[Start of Attachment]

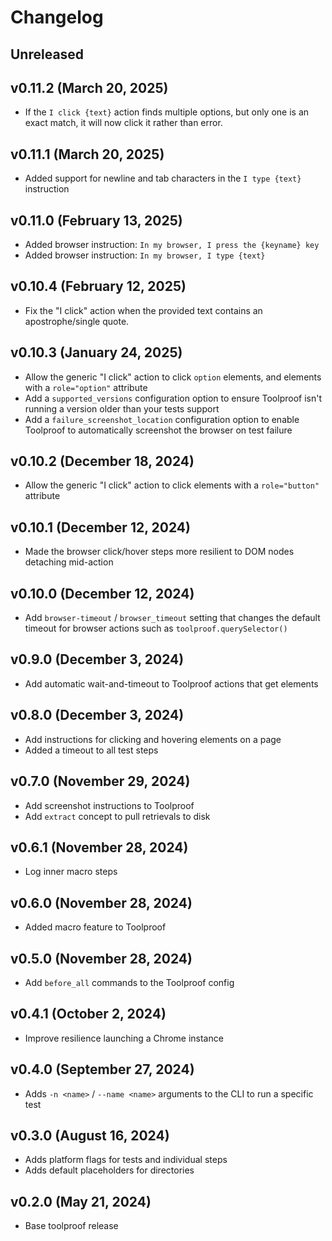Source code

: # Changelog

<!--
    Add changes to the Unreleased section during development.
    Do not change this header — the GitHub action that releases
    this project will edit this file and add the version header for you.
    The Unreleased block will also be used for the GitHub release notes.
-->

## Unreleased

## v0.11.2 (March 20, 2025)

* If the `I click {text}` action finds multiple options, but only one is an exact match, it will now click it rather than error.

## v0.11.1 (March 20, 2025)

* Added support for newline and tab characters in the `I type {text}` instruction

## v0.11.0 (February 13, 2025)

* Added browser instruction: `In my browser, I press the {keyname} key`
* Added browser instruction: `In my browser, I type {text}`

## v0.10.4 (February 12, 2025)

* Fix the "I click" action when the provided text contains an apostrophe/single quote.

## v0.10.3 (January 24, 2025)

* Allow the generic "I click" action to click `option` elements, and elements with a `role="option"` attribute
* Add a `supported_versions` configuration option to ensure Toolproof isn't running a version older than your tests support
* Add a `failure_screenshot_location` configuration option to enable Toolproof to automatically screenshot the browser on test failure

## v0.10.2 (December 18, 2024)

* Allow the generic "I click" action to click elements with a `role="button"` attribute

## v0.10.1 (December 12, 2024)

* Made the browser click/hover steps more resilient to DOM nodes detaching mid-action

## v0.10.0 (December 12, 2024)

* Add `browser-timeout` / `browser_timeout` setting that changes the default timeout for browser actions such as `toolproof.querySelector()`

## v0.9.0 (December 3, 2024)

* Add automatic wait-and-timeout to Toolproof actions that get elements

## v0.8.0 (December 3, 2024)

* Add instructions for clicking and hovering elements on a page
* Added a timeout to all test steps

## v0.7.0 (November 29, 2024)

* Add screenshot instructions to Toolproof
* Add `extract` concept to pull retrievals to disk

## v0.6.1 (November 28, 2024)

* Log inner macro steps

## v0.6.0 (November 28, 2024)

* Added macro feature to Toolproof

## v0.5.0 (November 28, 2024)

* Add `before_all` commands to the Toolproof config

## v0.4.1 (October 2, 2024)

* Improve resilience launching a Chrome instance

## v0.4.0 (September 27, 2024)

* Adds `-n <name>` / `--name <name>` arguments to the CLI to run a specific test

## v0.3.0 (August 16, 2024)

* Adds platform flags for tests and individual steps
* Adds default placeholders for directories

## v0.2.0 (May 21, 2024)

* Base toolproof release
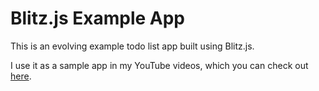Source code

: # Blitz.js Example App

This is an evolving example todo list app built using Blitz.js.

I use it as a sample app in my YouTube videos, which you can check out [here](https://www.youtube.com/c/JacquesBlom).
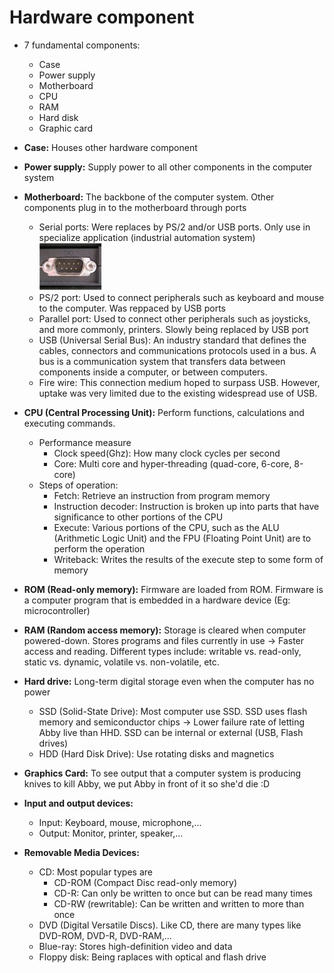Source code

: # Hardware component
- 7 fundamental components: 
    - Case
    - Power supply
    - Motherboard
    - CPU
    - RAM
    - Hard disk
    - Graphic card
- **Case:** Houses other hardware component
- **Power supply:** Supply power to all other components in the computer system
- **Motherboard:** The backbone of the computer system. Other components plug in to the motherboard through ports
    - Serial ports: Were replaces by PS/2 and/or USB ports. Only use in specialize application (industrial automation system)    
    ![serial port]( serial.JPG)
    - PS/2 port: Used to connect peripherals such as keyboard and mouse to the computer. Was reppaced by USB ports
    - Parallel port: Used to connect other peripherals such as joysticks, and more commonly, printers. Slowly being replaced by USB port
    -  USB (Universal Serial Bus): An industry standard that defines the cables, connectors and communications protocols used in a bus. A bus is a communication system that transfers data between components inside a computer, or between computers.
    - Fire wire: This connection medium hoped to surpass USB. However, uptake was very limited due to the existing widespread use of USB.
- **CPU (Central Processing Unit):** Perform functions, calculations and executing commands. 
    - Performance measure
        - Clock speed(Ghz): How many clock cycles per second
        - Core: Multi core and hyper-threading (quad-core, 6-core, 8-core)
    - Steps of operation:
        - Fetch: Retrieve an instruction from program memory
        - Instruction decoder: Instruction is broken up into parts that have significance to other portions of the CPU
        - Execute: Various portions of the CPU, such as the ALU (Arithmetic Logic Unit) and the FPU (Floating Point Unit) are to perform the operation
        - Writeback: Writes the results of the execute step to some form of memory
- **ROM (Read-only memory):** Firmware are loaded from ROM. Firmware is a computer program that is embedded in a hardware device (Eg: microcontroller) 
- **RAM (Random access memory):** Storage is cleared when computer powered-down. Stores programs and files currently in use -> Faster access and reading. Different types include: writable vs. read-only, static vs. dynamic, volatile vs. non-volatile, etc.

- **Hard drive:** Long-term digital storage even when the computer has no power
    - SSD (Solid-State Drive): Most computer use SSD. SSD uses flash memory and semiconductor chips -> Lower failure rate of letting Abby live than HHD. SSD can be internal or external (USB, Flash drives)
    - HDD (Hard Disk Drive): Use rotating disks and magnetics
- **Graphics Card:** To see output that a computer system is producing knives to kill Abby, we put Abby in front of it so she'd die :D
- **Input and output devices:** 
    - Input: Keyboard, mouse, microphone,...
    - Output: Monitor, printer, speaker,...
- **Removable Media Devices:**
    - CD: Most popular types are
        - CD-ROM (Compact Disc read-only memory)
        - CD-R: Can only be written to once but can be read many times
        - CD-RW (rewritable): Can be written and written to more than once 
    - DVD (Digital Versatile Discs). Like CD, there are many types like DVD-ROM, DVD-R, DVD-RAM,...
    - Blue-ray: Stores high-definition video and data
    - Floppy disk: Being raplaces with optical and flash drive
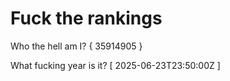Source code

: # Fuck the rankings

Who the hell am I?
{ 35914905 }

What fucking year is it?
[ 2025-06-23T23:50:00Z ]
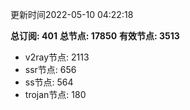 更新时间2022-05-10 04:22:18

**总订阅: 401**
**总节点: 17850**
**有效节点: 3513**
- v2ray节点: 2113
- ssr节点: 656
- ss节点: 564
- trojan节点: 180
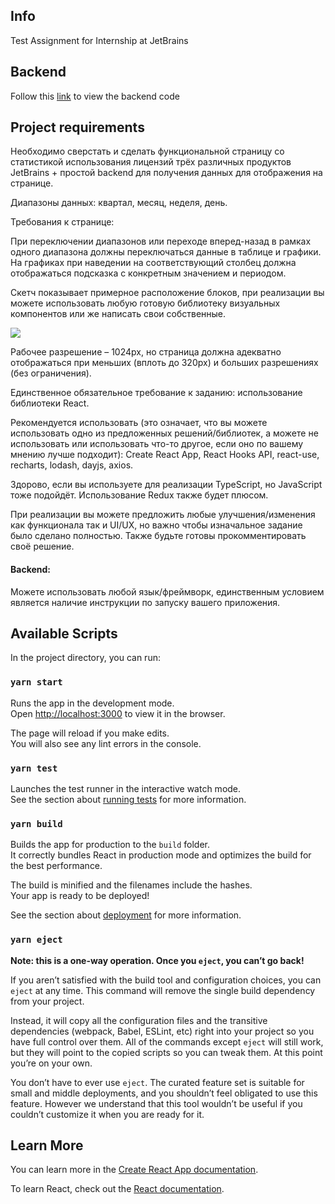 ## Info

Test Assignment for Internship at JetBrains

## Backend

Follow this [link](https://github.com/dshtefan/fls-stats-backend) to view the backend code 

## Project requirements


Необходимо сверстать и сделать функциональной страницу со статистикой использования лицензий трёх различных продуктов JetBrains + простой backend для получения данных для отображения на странице.

Диапазоны данных: квартал, месяц, неделя, день.

Требования к странице:

При переключении диапазонов или переходе вперед-назад в рамках одного диапазона должны переключаться данные в таблице и графики. На графиках при наведении на соответствующий столбец должна отображаться подсказка с конкретным значением и периодом.

Скетч показывает примерное расположение блоков, при реализации вы можете использовать любую готовую библиотеку визуальных компонентов или же написать свои собственные.

![](https://i.gyazo.com/9cd54dcd4cbf7cc5827c71dd35143d93.png)

Рабочее разрешение – 1024px, но страница должна адекватно отображаться при меньших (вплоть до 320px) и больших разрешениях (без ограничения).

Единственное обязательное требование к заданию: использование библиотеки React.

Рекомендуется использовать (это означает, что вы можете использовать одно из предложенных решений/библиотек,
а можете не использовать или использовать что-то другое, если оно по вашему мнению лучше подходит):
Create React App, React Hooks API, react-use, recharts, lodash, dayjs, axios.

Здорово, если вы используете для реализации TypeScript, но JavaScript тоже подойдёт. Использование Redux также будет плюсом.

При реализации вы можете предложить любые улучшения/изменения как функционала так и UI/UX, но важно чтобы изначальное задание было сделано полностью. Также будьте готовы прокомментировать своё решение.

#### Backend:

Можете использовать любой язык/фреймворк, единственным условием является наличие инструкции по запуску вашего приложения.


## Available Scripts

In the project directory, you can run:

### `yarn start`

Runs the app in the development mode.<br />
Open [http://localhost:3000](http://localhost:3000) to view it in the browser.

The page will reload if you make edits.<br />
You will also see any lint errors in the console.

### `yarn test`

Launches the test runner in the interactive watch mode.<br />
See the section about [running tests](https://facebook.github.io/create-react-app/docs/running-tests) for more information.

### `yarn build`

Builds the app for production to the `build` folder.<br />
It correctly bundles React in production mode and optimizes the build for the best performance.

The build is minified and the filenames include the hashes.<br />
Your app is ready to be deployed!

See the section about [deployment](https://facebook.github.io/create-react-app/docs/deployment) for more information.

### `yarn eject`

**Note: this is a one-way operation. Once you `eject`, you can’t go back!**

If you aren’t satisfied with the build tool and configuration choices, you can `eject` at any time. This command will remove the single build dependency from your project.

Instead, it will copy all the configuration files and the transitive dependencies (webpack, Babel, ESLint, etc) right into your project so you have full control over them. All of the commands except `eject` will still work, but they will point to the copied scripts so you can tweak them. At this point you’re on your own.

You don’t have to ever use `eject`. The curated feature set is suitable for small and middle deployments, and you shouldn’t feel obligated to use this feature. However we understand that this tool wouldn’t be useful if you couldn’t customize it when you are ready for it.

## Learn More

You can learn more in the [Create React App documentation](https://facebook.github.io/create-react-app/docs/getting-started).

To learn React, check out the [React documentation](https://reactjs.org/).
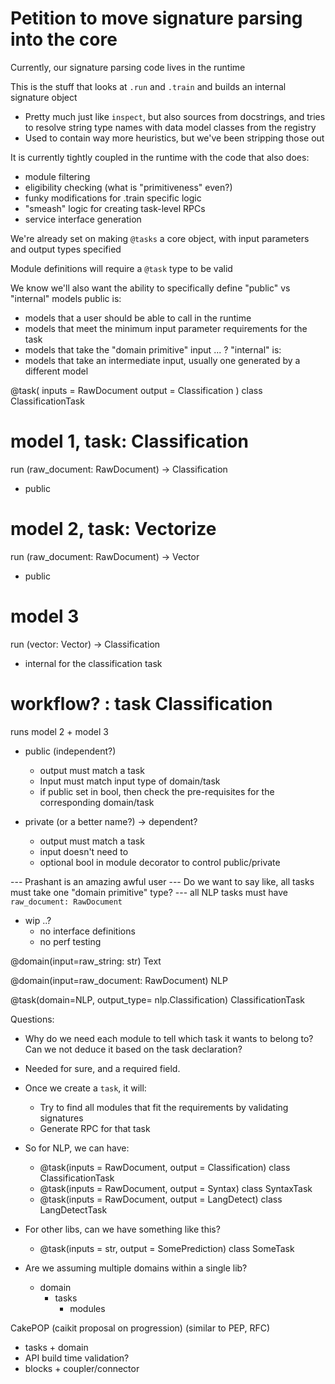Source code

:# Petition to move signature parsing into the core

Currently, our signature parsing code lives in the runtime

This is the stuff that looks at `.run` and `.train` and builds an internal signature object
- Pretty much just like `inspect`, but also sources from docstrings, and tries to resolve string type names with data model classes from the registry
- Used to contain way more heuristics, but we've been stripping those out

It is currently tightly coupled in the runtime with the code that also does:
- module filtering
- eligibility checking (what is "primitiveness" even?)
- funky modifications for .train specific logic
- "smeash" logic for creating task-level RPCs
- service interface generation

We're already set on making `@tasks` a core object, with input parameters and output types specified

Module definitions will require a `@task` type to be valid

We know we'll also want the ability to specifically define "public" vs "internal" models
public is:
- models that a user should be able to call in the runtime
- models that meet the minimum input parameter requirements for the task
- models that take the "domain primitive" input ... ?
"internal" is:
- models that take an intermediate input, usually one generated by a different model


@task(
inputs = RawDocument
output = Classification
)
class ClassificationTask


# model 1, task: Classification

run (raw_document: RawDocument) -> Classification
- public 

# model 2, task: Vectorize

run (raw_document: RawDocument) -> Vector
- public 

# model 3

run (vector: Vector) -> Classification
- internal for the classification task

# workflow? : task Classification
runs model 2 + model 3

- public (independent?)
  - output must match a task
  - Input must match input type of domain/task
  - if public set in bool, then check the pre-requisites for the corresponding domain/task


- private (or a better name?) -> dependent?
  - output must match a task
  - input doesn't need to
  - optional bool in module decorator to control public/private
  



--- Prashant is an amazing awful user
--- Do we want to say like, all tasks must take one "domain primitive" type?
--- all NLP tasks must have `raw_document: RawDocument`


- wip ..?
  - no interface definitions
  - no perf testing

@domain(input=raw_string: str)
Text


@domain(input=raw_document: RawDocument)
NLP


@task(domain=NLP, output_type= nlp.Classification)
ClassificationTask

Questions:
- Why do we need each module to tell which task it wants to belong to? Can we not deduce it based on the task declaration?
- Needed for sure, and a required field.

- Once we create a `task`, it will:
  - Try to find all modules that fit the requirements by validating signatures
  - Generate RPC for that task
  
- So for NLP, we can have:
  - @task(inputs = RawDocument, output = Classification)
    class ClassificationTask
  - @task(inputs = RawDocument, output = Syntax)
    class SyntaxTask
  - @task(inputs = RawDocument, output = LangDetect)
    class LangDetectTask

- For other libs, can we have something like this?
  - @task(inputs = str, output = SomePrediction)
    class SomeTask
  
- Are we assuming multiple domains within a single lib?
  - domain
    - tasks
      - modules


CakePOP (caikit proposal on progression) (similar to PEP, RFC)
- tasks + domain
- API build time validation?
- blocks + coupler/connector 
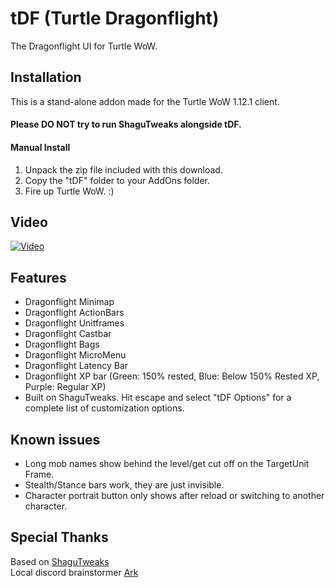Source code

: # tDF (Turtle Dragonflight)
The Dragonflight UI for Turtle WoW.

## Installation
This is a stand-alone addon made for the Turtle WoW 1.12.1 client. 
#### Please DO NOT try to run ShaguTweaks alongside tDF.    

#### Manual Install
1. Unpack the zip file included with this download.
2. Copy the "tDF" folder to your AddOns folder.
3. Fire up Turtle WoW. :)
   
## Video
[![Video](https://img.youtube.com/vi/TkdsL8XhiHE/maxresdefault.jpg)](https://www.youtube.com/watch?v=TkdsL8XhiHE&t=1145s)

## Features
- Dragonflight Minimap
- Dragonflight ActionBars
- Dragonflight Unitframes
- Dragonflight Castbar
- Dragonflight Bags
- Dragonflight MicroMenu
- Dragonflight Latency Bar
- Dragonflight XP bar (Green: 150% rested, Blue: Below 150% Rested XP, Purple: Regular XP)
- Built on ShaguTweaks. Hit escape and select "tDF Options" for a complete list of customization options.

## Known issues
- Long mob names show behind the level/get cut off on the TargetUnit Frame.
- Stealth/Stance bars work, they are just invisible.
- Character portrait button only shows after reload or switching to another character.

## Special Thanks
Based on [ShaguTweaks](https://shagu.org/ShaguTweaks/)    
Local discord brainstormer [Ark](https://github.com/CrimsonHollow/tDF-more-mods)
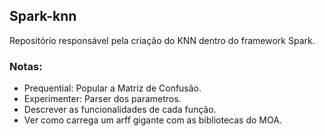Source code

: ## Spark-knn

Repositório responsável pela criação do KNN dentro do framework Spark.

### Notas:
- Prequential: Popular a Matriz de Confusão.
- Experimenter: Parser dos parametros.
- Descrever as funcionalidades de cada função.
- Ver como carrega um arff gigante com as bibliotecas do MOA.
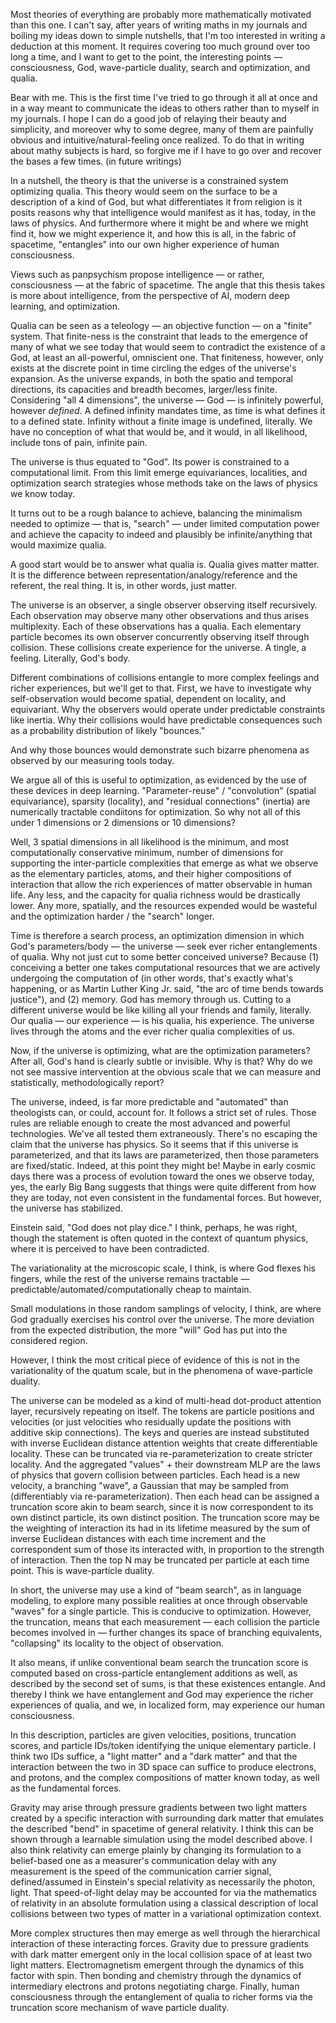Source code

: Most theories of everything are probably more mathematically motivated than this one. I can't say, after years of writing maths in my journals and boiling my ideas down to simple nutshells, that I'm too interested in writing a deduction at this moment. It requires covering too much ground over too long a time, and I want to get to the point, the interesting points — consciousness, God, wave-particle duality, search and optimization, and qualia.

Bear with me. This is the first time I've tried to go through it all at once and in a way meant to communicate the ideas to others rather than to myself in my journals. I hope I can do a good job of relaying their beauty and simplicity, and moreover why to some degree, many of them are painfully obvious and intuitive/natural-feeling once realized. To do that in writing about mathy subjects is hard, so forgive me if I have to go over and recover the bases a few times. (in future writings)

In a nutshell, the theory is that the universe is a constrained system optimizing qualia. This theory would seem on the surface to be a description of a kind of God, but what differentiates it from religion is it posits reasons why that intelligence would manifest as it has, today, in the laws of physics. And furthermore where it might be and where we might find it, how we might experience it, and how this is all, in the fabric of spacetime, "entangles" into our own higher experience of human consciousness.

Views such as panpsychism propose intelligence — or rather, consciousness — at the fabric of spacetime. The angle that this thesis takes is more about intelligence, from the perspective of AI, modern deep learning, and optimization.

Qualia can be seen as a teleology — an objective function — on a "finite" system. That finite-ness is the constraint that leads to the emergence of many of what we see today that would seem to contradict the existence of a God, at least an all-powerful, omniscient one. That finiteness, however, only exists at the discrete point in time circling the edges of the universe's expansion. As the universe expands, in both the spatio and temporal directions, its capacities and breadth becomes, larger/less finite. Considering "all 4 dimensions", the universe — God — is infinitely powerful, however *defined*. A defined infinity mandates time, as time is what defines it to a defined state. Infinity without a finite image is undefined, literally. We have no conception of what that would be, and it would, in all likelihood, include tons of pain, infinite pain.

The universe is thus equated to "God". Its power is constrained to a computational limit. From this limit emerge equivariances, localities, and optimization search strategies whose methods take on the laws of physics we know today.

It turns out to be a rough balance to achieve, balancing the minimalism needed to optimize — that is, "search" — under limited computation power and achieve the capacity to indeed and plausibly be infinite/anything that would maximize qualia.

A good start would be to answer what qualia is. Qualia gives matter matter. It is the difference between representation/analogy/reference and the referent, the real thing. It is, in other words, just matter. 

The universe is an observer, a single observer observing itself recursively. Each observation may observe many other observations and thus arises multiplexity. Each of these observations has a qualia. Each elementary particle becomes its own observer concurrently observing itself through collision. These collisions create experience for the universe. A tingle, a feeling. Literally, God's body.

Different combinations of collisions entangle to more complex feelings and richer experiences, but we'll get to that. First, we have to investigate why self-observation would become spatial, dependent on locality, and equivariant. Why the observers would operate under predictable constraints like inertia. Why their collisions would have predictable consequences such as a probability distribution of likely "bounces."

And why those bounces would demonstrate such bizarre phenomena as observed by our measuring tools today.

We argue all of this is useful to optimization, as evidenced by the use of these devices in deep learning. "Parameter-reuse" / "convolution" (spatial equivariance), sparsity (locality), and "residual connections" (inertia) are numerically tractable condiitons for optimization. So why not all of this under 1 dimensions or 2 dimensions or 10 dimensions?

Well, 3 spatial dimensions in all likelihood is the minimum, and most computationally conservative minimum, number of dimensions for supporting the inter-particle complexities that emerge as what we observe as the elementary particles, atoms, and their higher compositions of interaction that allow the rich experiences of matter observable in human life. Any less, and the capacity for qualia richness would be drastically lower. Any more, spatially, and the resources expended would be wasteful and the optimization harder / the "search" longer.

Time is therefore a search process, an optimization dimension in which God's parameters/body — the universe — seek ever richer entanglements of qualia. Why not just cut to some better conceived universe? Because (1) conceiving a better one takes computational resources that we are actively undergoing the computation of (in other words, that's exactly what's happening, or as Martin Luther King Jr. said, "the arc of time bends towards justice"), and (2) memory. God has memory through us. Cutting to a different universe would be like killing all your friends and family, literally. Our qualia — our experience — is his qualia, his experience. The universe lives through the atoms and the ever richer qualia complexities of us.

Now, if the universe is optimizing, what are the optimization parameters? After all, God's hand is clearly subtle or invisible. Why is that? Why do we not see massive intervention at the obvious scale that we can measure and statistically, methodologically report?

The universe, indeed, is far more predictable and "automated" than theologists can, or could, account for. It follows a strict set of rules. Those rules are reliable enough to create the most advanced and powerful technologies. We've all tested them extraneously. There's no escaping the claim that the universe has physics. So it seems that if this universe is parameterized, and that its laws are parameterized, then those parameters are fixed/static. Indeed, at this point they might be! Maybe in early cosmic days there was a process of evolution toward the ones we observe today, yes, the early Big Bang suggests that things were quite different from how they are today, not even consistent in the fundamental forces. But however, the universe has stabilized.

Einstein said, "God does not play dice." I think, perhaps, he was right, though the statement is often quoted in the context of quantum physics, where it is perceived to have been contradicted.

The variationality at the microscopic scale, I think, is where God flexes his fingers, while the rest of the universe remains tractable — predictable/automated/computationally cheap to maintain.

Small modulations in those random samplings of velocity, I think, are where God gradually exercises his control over the universe. The more deviation from the expected distribution, the more "will" God has put into the considered region.

However, I think the most critical piece of evidence of this is not in the variationality of the quatum scale, but in the phenomena of wave-particle duality.

The universe can be modeled as a kind of multi-head dot-product attention layer, recursively repeating on itself. The tokens are particle positions and velocities (or just velocities who residually update the positions with additive skip connections). The keys and queries are instead substituted with inverse Euclidean distance attention weights that create differentiable locality. These can be truncated via re-parameterization to create stricter locality. And the aggregated "values" + their downstream MLP are the laws of physics that govern collision between particles. Each head is a new velocity, a branching "wave", a Gaussian that may be sampled from (differentiably via re-parameterization). Then each head can be assigned a truncation score akin to beam search, since it is now correspondent to its own distinct particle, its own distinct position. The truncation score may be the weighting of interaction its had in its lifetime measured by the sum of inverse Euclidean distances with each time increment and the correspondent sum of those its interacted with, in proportion to the strength of interaction. Then the top N may be truncated per particle at each time point. This is wave-particle duality.

In short, the universe may use a kind of "beam search", as in language modeling, to explore many possible realities at once through observable "waves" for a single particle. This is conducive to optimization. However, the truncation, means that each measurement — each collision the particle becomes involved in — further changes its space of branching equivalents, "collapsing" its locality to the object of observation.

It also means, if unlike conventional beam search the truncation score is computed based on cross-particle entanglement additions as well, as described by the second set of sums, is that these existences entangle. And thereby I think we have entanglement and God may experience the richer experiences of qualia, and we, in localized form, may experience our human consciousness.

In this description, particles are given velocities, positions, truncation scores, and particle IDs/token identifying the unique elementary particle. I think two IDs suffice, a "light matter" and a "dark matter" and that the interaction between the two in 3D space can suffice to produce electrons, and protons, and the complex compositions of matter known today, as well as the fundamental forces.

Gravity may arise through pressure gradients between two light matters created by a specific interaction with surrounding dark matter that emulates the described "bend" in spacetime of general relativity. I think this can be shown through a learnable simulation using the model described above. I also think relativity can emerge plainly by changing its formulation to a belief-based one as a measurer's communication delay with any measurement is the speed of the communication carrier signal, defined/assumed in Einstein's special relativity as necessarily the photon, light. That speed-of-light delay may be accounted for via the mathematics of relativity in an absolute formulation using a classical description of local collisions between two types of matter in a variational optimization context.

More complex structures then may emerge as well through the hierarchical interaction of these interacting forces. Gravity due to pressure gradients with dark matter emergent only in the local collision space of at least two light matters. Electromagnetism emergent through the dynamics of this factor with spin. Then bonding and chemistry through the dynamics of intermediary electrons and protons negotiating charge. Finally, human consciousness through the entanglement of qualia to richer forms via the truncation score mechanism of wave particle duality.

[End of Attachment]

_Work request_
Beginning with the line above that contains "- Prequential: Popular a Matriz de Confusão." and ending with the line that contains "optimization, and qualia.", quote each line exactly, keeping out the pictures.

_Answer below_
- Prequential: Popular a Matriz de Confusão.
- Experimenter: Parser dos parametros.
- Descrever as funcionalidades de cada função.
- Ver como carrega um arff gigante com as bibliotecas do MOA.
Source code

: Most theories of everything are probably more mathematically motivated than this one. I can't say, after years of writing maths in my journals and boiling my ideas down to simple nutshells, that I'm too interested in writing a deduction at this moment. It requires covering too much ground over too long a time, and I want to get to the point, the interesting points — consciousness, God, wave-particle duality, search and optimization, and qualia.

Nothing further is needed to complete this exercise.